Gemeinderat macht sich bei zwei Führungen ein Bild vor Ort
„Vielen Dank, dass Sie hier waren und Interesse am Tierpark haben“, sagt David Högerich am Ende des ersten von zwei Terminen mit dem Gemeinderat in der beliebten Freizeiteinrichtung. Der Leiter des Eigenbetriebs Wohnungswirtschaft, dem der Tierpark zugeordnet ist, freut sich über die Gelegenheit, den Räten zu zeigen, was im Tierpark in jüngerer Zeit bereits geschehen ist und was mit dem neuen Konzept noch passieren soll. Einerseits engagiere man sich stark im Artenschutz, wolle aber zugleich einen Ort schaffen, „an dem die Menschen sich auch weiterhin erholen können, Spaß haben und gebildet werden“.
Zootierpfleger Tim Zeller startet seine Erläuterungen beim kleinen Rundgang am ehemaligen Affenhaus. „Das neue Gehege ist komplett in Eigenarbeit der Tierpfleger entstanden“, sagt Zeller. Es beherbergt inzwischen im vierten Jahr den vom Aussterben bedrohten Europäischen Nerz – im Herbst und Winter jeweils ein Männchen, immer ab dem Frühjahr eine trächtige Fähe, die in Walldorf ihre Jungen zur Welt bringt. Die Jungtiere werden anschließend vom Verein EuroNerz ausgewildert, und zwar zuletzt auf der Insel Saaremaa (Estland), wo unter anderem erforscht werden soll, woran es bei der Nachzucht in freier Wildbahn hapert, so Zeller.
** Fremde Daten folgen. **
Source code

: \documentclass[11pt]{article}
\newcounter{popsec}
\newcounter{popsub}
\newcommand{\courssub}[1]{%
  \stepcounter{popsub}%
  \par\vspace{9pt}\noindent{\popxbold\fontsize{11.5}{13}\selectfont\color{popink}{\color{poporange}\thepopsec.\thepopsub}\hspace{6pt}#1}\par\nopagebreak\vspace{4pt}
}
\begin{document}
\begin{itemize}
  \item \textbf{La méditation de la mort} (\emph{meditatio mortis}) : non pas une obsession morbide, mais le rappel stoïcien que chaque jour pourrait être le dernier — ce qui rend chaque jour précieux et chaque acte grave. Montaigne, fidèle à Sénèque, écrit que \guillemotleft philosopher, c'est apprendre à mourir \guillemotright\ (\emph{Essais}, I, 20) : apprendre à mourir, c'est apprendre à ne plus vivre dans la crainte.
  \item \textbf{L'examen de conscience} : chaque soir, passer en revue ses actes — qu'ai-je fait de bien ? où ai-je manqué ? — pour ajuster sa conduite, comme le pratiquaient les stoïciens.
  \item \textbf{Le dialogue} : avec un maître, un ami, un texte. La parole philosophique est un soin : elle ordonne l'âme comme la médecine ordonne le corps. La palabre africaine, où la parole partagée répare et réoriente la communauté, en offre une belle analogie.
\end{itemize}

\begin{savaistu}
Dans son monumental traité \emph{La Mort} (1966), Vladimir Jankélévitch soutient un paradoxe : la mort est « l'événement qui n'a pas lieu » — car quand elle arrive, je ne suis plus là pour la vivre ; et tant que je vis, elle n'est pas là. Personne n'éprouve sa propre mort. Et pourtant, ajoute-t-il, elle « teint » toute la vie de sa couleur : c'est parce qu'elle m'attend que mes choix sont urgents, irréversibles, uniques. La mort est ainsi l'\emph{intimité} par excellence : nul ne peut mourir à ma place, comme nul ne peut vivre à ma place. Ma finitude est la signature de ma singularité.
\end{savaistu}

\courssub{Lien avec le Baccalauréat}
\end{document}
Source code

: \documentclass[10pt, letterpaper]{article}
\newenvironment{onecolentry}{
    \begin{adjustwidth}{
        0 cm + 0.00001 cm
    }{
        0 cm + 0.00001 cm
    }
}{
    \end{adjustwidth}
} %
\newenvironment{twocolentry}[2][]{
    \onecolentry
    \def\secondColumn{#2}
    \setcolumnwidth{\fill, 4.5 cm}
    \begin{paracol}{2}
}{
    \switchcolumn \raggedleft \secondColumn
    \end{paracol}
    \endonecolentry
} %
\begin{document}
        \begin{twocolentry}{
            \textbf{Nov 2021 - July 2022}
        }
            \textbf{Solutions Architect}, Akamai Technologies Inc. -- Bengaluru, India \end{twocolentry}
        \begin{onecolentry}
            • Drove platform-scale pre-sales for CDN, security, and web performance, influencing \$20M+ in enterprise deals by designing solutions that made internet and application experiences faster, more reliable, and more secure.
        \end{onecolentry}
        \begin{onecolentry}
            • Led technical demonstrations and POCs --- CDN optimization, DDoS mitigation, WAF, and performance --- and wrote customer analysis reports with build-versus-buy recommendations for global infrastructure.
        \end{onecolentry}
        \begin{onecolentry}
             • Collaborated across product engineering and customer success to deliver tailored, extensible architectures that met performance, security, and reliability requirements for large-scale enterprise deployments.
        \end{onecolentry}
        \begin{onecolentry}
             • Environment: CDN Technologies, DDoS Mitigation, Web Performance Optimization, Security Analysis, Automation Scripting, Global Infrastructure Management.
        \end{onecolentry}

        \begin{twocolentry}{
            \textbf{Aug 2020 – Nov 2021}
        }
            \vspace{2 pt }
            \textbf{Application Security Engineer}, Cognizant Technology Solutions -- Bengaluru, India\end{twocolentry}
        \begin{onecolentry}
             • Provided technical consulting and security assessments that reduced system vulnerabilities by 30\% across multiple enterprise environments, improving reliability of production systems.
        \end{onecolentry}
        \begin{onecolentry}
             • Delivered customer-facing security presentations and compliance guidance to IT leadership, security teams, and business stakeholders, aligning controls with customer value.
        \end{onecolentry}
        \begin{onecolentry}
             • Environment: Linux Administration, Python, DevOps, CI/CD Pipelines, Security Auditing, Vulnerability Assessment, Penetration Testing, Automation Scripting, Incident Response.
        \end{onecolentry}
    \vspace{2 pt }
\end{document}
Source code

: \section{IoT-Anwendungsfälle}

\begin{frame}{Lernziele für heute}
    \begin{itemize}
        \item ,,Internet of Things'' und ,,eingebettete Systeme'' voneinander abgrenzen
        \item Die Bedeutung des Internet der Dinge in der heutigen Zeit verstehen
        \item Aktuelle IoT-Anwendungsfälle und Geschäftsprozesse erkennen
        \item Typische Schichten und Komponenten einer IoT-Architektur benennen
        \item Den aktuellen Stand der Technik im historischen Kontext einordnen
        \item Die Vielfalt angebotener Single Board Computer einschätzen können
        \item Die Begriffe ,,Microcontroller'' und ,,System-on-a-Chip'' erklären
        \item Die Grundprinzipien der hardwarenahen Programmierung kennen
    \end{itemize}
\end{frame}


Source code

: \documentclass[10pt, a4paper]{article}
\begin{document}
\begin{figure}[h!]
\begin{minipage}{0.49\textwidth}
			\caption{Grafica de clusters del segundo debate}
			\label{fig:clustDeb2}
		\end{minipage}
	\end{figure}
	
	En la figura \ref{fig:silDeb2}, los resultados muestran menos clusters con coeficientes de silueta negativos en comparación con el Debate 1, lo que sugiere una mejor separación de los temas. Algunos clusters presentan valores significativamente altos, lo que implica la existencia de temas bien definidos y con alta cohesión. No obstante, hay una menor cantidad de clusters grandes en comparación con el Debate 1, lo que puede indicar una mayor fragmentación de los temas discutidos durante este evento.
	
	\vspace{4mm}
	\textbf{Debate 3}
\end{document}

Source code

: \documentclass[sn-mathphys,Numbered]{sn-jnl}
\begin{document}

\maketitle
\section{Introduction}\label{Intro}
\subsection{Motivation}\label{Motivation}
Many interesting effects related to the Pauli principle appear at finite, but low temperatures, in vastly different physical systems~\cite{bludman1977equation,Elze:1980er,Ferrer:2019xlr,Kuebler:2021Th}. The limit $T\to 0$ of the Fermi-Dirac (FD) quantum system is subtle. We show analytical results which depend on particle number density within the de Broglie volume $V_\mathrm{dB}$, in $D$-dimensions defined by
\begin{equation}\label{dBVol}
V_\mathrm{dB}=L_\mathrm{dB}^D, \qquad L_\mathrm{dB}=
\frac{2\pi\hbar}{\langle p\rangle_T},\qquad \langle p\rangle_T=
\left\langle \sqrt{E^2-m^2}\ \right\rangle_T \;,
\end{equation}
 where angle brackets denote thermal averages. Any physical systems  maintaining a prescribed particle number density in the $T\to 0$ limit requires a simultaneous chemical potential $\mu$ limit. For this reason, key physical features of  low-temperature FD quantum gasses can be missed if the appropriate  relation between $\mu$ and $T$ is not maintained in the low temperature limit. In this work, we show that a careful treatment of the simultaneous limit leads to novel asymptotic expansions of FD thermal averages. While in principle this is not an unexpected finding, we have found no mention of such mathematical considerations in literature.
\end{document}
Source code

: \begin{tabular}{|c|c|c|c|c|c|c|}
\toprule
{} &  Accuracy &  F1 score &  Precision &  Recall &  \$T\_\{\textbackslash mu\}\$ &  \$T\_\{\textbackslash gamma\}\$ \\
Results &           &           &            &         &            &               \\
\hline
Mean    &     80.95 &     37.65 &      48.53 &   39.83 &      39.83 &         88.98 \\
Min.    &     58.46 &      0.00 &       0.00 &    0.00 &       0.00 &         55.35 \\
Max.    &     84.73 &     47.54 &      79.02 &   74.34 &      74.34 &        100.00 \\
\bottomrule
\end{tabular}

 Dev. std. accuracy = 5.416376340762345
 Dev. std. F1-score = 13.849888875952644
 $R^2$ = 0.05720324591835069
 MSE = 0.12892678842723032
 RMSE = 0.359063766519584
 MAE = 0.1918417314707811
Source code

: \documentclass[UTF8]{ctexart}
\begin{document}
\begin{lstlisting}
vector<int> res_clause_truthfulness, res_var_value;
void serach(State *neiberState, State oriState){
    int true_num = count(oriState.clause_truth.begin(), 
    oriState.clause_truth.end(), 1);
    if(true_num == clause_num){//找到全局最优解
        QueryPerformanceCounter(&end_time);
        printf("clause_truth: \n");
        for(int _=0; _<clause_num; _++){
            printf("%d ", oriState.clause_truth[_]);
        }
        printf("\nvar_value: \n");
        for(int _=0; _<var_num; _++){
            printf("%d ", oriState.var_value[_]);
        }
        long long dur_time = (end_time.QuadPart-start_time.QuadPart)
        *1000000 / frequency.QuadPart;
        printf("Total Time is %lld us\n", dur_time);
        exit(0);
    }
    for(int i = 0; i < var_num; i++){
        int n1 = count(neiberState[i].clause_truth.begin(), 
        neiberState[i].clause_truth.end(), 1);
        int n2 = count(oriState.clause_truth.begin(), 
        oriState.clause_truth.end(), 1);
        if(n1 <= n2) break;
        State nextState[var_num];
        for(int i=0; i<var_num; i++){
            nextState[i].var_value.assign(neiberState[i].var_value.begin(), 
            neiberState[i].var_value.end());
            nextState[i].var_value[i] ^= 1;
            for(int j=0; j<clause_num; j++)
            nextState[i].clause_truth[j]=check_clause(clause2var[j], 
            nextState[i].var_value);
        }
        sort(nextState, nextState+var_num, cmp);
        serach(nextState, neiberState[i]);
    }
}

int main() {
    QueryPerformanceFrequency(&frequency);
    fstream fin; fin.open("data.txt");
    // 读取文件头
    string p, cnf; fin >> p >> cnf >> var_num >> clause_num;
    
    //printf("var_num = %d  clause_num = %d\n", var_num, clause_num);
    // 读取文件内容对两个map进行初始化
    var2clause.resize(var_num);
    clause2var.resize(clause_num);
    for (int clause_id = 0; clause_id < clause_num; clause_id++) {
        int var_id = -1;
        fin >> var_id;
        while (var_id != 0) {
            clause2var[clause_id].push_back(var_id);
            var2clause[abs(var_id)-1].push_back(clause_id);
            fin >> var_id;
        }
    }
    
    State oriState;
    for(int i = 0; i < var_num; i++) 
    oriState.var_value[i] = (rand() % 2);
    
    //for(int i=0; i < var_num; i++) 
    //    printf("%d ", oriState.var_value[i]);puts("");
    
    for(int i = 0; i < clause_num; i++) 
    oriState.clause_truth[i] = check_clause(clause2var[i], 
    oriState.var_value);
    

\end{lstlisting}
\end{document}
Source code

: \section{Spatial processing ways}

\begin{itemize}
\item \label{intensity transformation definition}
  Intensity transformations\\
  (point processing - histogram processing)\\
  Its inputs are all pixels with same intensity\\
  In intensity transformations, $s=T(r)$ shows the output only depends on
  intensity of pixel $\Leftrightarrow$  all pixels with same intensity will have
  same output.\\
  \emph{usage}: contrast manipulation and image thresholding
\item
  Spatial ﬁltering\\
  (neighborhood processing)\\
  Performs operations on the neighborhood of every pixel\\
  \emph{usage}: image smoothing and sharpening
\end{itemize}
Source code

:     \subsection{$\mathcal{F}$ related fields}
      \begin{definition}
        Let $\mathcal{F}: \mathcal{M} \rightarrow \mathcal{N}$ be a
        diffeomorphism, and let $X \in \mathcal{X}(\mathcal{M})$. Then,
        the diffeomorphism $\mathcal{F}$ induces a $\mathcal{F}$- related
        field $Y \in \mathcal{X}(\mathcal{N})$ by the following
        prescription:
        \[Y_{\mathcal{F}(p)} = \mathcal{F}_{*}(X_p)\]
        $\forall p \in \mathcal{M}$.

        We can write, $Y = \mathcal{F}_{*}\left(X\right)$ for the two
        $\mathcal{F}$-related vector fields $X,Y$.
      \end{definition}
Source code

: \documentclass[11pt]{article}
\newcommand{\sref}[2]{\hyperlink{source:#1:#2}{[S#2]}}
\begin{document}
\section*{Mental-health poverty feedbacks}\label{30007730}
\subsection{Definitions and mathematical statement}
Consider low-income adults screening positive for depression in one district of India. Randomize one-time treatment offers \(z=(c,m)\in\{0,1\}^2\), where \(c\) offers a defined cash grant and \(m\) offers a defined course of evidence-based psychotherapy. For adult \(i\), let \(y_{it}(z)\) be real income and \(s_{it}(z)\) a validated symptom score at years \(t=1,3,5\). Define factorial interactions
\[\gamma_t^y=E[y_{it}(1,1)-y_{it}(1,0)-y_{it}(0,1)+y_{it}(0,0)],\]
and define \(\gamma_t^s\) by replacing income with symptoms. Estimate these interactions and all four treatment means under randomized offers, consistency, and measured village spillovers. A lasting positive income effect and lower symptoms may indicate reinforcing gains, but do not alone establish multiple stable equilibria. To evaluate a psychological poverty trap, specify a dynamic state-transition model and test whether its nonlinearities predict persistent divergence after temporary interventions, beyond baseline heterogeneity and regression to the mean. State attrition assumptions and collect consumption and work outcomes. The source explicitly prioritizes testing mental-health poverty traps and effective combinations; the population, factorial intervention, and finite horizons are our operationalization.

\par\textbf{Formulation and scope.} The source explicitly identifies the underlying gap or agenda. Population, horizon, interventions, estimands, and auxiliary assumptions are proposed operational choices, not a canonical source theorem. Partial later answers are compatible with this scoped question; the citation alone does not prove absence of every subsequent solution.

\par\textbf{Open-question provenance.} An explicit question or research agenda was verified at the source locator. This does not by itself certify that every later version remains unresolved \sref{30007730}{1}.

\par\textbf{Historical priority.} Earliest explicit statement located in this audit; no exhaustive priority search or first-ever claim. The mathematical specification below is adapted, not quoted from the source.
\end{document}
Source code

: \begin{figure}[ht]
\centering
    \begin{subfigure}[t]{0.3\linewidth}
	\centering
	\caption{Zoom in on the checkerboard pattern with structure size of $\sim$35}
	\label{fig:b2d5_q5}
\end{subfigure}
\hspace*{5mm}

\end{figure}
Ein echter Hingucker ist die neue Europavoliere geworden, die ebenfalls von den Tierpflegern komplett umgestaltet wurde. „Alle Arten hier sind bedroht“, sagt Zeller über die Bewohner, die sich schon sehr wohl zu fühlen scheinen. Der Beweis: Die Turteltauben haben bereits ein Nest gebaut, die Rothühner Eier gelegt. „Die Blauracken sind unser Schmuckstück“, erzählt der Tierpfleger. Im Rahmen eines europäischen Erhaltungszuchtprogramms arbeitet man eng mit dem Heidelberger Zoo zusammen. Der Zoo hatte zwei Weibchen, der Walldorfer Tierpark bekam im vergangenen November zwei Männchen aus dem Spreewald gebracht – jetzt haben beide Einrichtungen mit der Hoffnung auf Blutauffrischung je ein Pärchen. „Früher waren die Tiere hier in der Region heimisch“, sagt Zeller.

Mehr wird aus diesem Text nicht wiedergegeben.